THE SECURITIES EXCHANGE ACT OF 1934

 

 

Knowles Corporation

(Exact name of registrant as specified in its charter)

 

 

 

Delaware   90-1002689
(State or other jurisdiction of
incorporation or organization)
  (I.R.S. Employer
Identification No.)
1151 Maplewood Drive, Itasca, IL   60143
(Address of principal executive offices)   (Zip Code)

Registrant’s telephone number, including area code: 630-250-5100

Securities to be registered pursuant to Section 12(b) of the Act:

 

Title of each class
to be so registered

 

Name of each exchange on which
each class is to be registered

Common Stock, par value $0.01 per share   New York Stock Exchange

Securities to be registered pursuant to Section 12(g) of the Act: None

 

 

Indicate by check mark whether the registrant is a large accelerated filer, an accelerated filer, a non-accelerated filer or a smaller reporting company.
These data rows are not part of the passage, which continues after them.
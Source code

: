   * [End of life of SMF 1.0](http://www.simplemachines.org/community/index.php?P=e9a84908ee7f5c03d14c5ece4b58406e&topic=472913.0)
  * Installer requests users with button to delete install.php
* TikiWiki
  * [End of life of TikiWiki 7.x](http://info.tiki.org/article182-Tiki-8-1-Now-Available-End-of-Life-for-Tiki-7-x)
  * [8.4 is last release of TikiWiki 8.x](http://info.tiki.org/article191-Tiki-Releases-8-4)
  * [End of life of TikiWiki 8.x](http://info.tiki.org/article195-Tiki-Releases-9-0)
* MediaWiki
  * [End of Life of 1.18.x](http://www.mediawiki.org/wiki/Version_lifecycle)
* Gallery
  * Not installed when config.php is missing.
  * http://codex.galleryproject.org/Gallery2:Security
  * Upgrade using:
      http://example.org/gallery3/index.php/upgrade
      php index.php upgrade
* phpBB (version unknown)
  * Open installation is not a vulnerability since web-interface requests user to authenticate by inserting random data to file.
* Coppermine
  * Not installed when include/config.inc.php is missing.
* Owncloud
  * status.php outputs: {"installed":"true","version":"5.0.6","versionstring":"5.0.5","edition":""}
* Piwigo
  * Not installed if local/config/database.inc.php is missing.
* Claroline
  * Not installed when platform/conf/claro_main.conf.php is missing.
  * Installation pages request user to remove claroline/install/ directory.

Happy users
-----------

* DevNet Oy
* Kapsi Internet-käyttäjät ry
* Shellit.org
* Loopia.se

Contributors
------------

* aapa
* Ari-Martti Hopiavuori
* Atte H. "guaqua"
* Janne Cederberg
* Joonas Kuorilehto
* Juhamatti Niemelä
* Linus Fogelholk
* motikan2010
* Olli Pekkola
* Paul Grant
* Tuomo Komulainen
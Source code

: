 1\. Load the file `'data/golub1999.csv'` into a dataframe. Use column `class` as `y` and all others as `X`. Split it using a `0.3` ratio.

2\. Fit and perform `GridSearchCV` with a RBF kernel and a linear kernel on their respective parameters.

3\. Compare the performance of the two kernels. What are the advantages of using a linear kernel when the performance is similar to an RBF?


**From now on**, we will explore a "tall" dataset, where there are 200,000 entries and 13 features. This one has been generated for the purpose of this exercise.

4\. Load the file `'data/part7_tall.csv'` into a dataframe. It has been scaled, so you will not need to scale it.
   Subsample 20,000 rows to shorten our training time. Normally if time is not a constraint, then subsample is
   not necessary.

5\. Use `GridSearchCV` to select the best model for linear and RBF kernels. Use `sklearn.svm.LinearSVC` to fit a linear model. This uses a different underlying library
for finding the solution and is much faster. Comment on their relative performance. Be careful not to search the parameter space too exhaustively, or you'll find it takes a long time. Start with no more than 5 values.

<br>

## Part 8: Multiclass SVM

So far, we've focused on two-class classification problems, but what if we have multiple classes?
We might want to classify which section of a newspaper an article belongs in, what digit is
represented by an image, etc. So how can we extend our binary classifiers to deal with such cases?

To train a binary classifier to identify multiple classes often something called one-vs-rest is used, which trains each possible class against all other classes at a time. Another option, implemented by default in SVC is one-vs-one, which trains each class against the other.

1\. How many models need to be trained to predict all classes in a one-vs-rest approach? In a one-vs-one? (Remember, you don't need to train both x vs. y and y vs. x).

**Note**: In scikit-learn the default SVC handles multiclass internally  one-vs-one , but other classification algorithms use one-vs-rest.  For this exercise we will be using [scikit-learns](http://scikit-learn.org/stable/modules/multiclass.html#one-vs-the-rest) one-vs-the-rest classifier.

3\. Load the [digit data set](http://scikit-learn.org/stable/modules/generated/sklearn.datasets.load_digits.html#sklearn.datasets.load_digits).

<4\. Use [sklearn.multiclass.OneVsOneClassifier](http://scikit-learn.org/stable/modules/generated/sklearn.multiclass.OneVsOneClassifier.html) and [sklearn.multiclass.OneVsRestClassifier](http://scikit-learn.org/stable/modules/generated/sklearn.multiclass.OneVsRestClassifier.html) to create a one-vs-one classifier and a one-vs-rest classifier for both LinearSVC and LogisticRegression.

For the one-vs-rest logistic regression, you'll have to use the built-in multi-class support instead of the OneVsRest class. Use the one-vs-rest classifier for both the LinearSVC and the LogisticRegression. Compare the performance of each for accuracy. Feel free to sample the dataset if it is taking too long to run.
See the definitions of “large accelerated filer,” “accelerated filer” and “smaller reporting company” in Rule 12b-2 of the Exchange Act. (Check one):

 

Large accelerated filer   ¨    Accelerated filer   ¨
Non-accelerated filer   x  (Do not check if a smaller reporting company)    Smaller reporting company   ¨

 

 

 


KNOWLES CORPORATION

INFORMATION REQUIRED IN REGISTRATION STATEMENT

CROSS-REFERENCE SHEET BETWEEN INFORMATION STATEMENT AND ITEMS OF FORM 10

Certain information required to be included in this Form 10 is incorporated by reference to specifically-identified portions of the body of the information statement filed herewith as Exhibit 99.1. None of the information contained in the information statement shall be incorporated by reference herein or deemed to be a part hereof unless such information is specifically incorporated by reference.

 

Item 1. Business.

The information required by this item is contained under the sections of the information statement entitled “Information Statement Summary,” “Cautionary Statement Concerning Forward-Looking Statements,” “Management Discussion and Analysis of Financial Condition and Results of Operations,” “Business,” “Certain Relationships and Related Person Transactions” and “Where You Can Find More Information.” Those sections are incorporated herein by reference.

 

Item 1A. Risk Factors.

The information required by this item is contained under the sections of the information statement entitled “Risk Factors” and “Cautionary Statement Concerning Forward-Looking Statements.” These sections are incorporated herein by reference.

 

Item 2. Financial Information.

The information required by this item is contained under the sections of the information statement entitled “Selected Historical Combined Financial Data,” “Unaudited Pro Forma Combined Financial Statements” and “Management’s Discussion and Analysis of Financial Condition and Results of Operations.” Those sections are incorporated herein by reference.

 

Item 3. Properties.

The information required by this item is contained under the section of the information statement entitled “Business—Properties.” That section is incorporated herein by reference.

 

Item 4. Security Ownership of Certain Beneficial Owners and Management.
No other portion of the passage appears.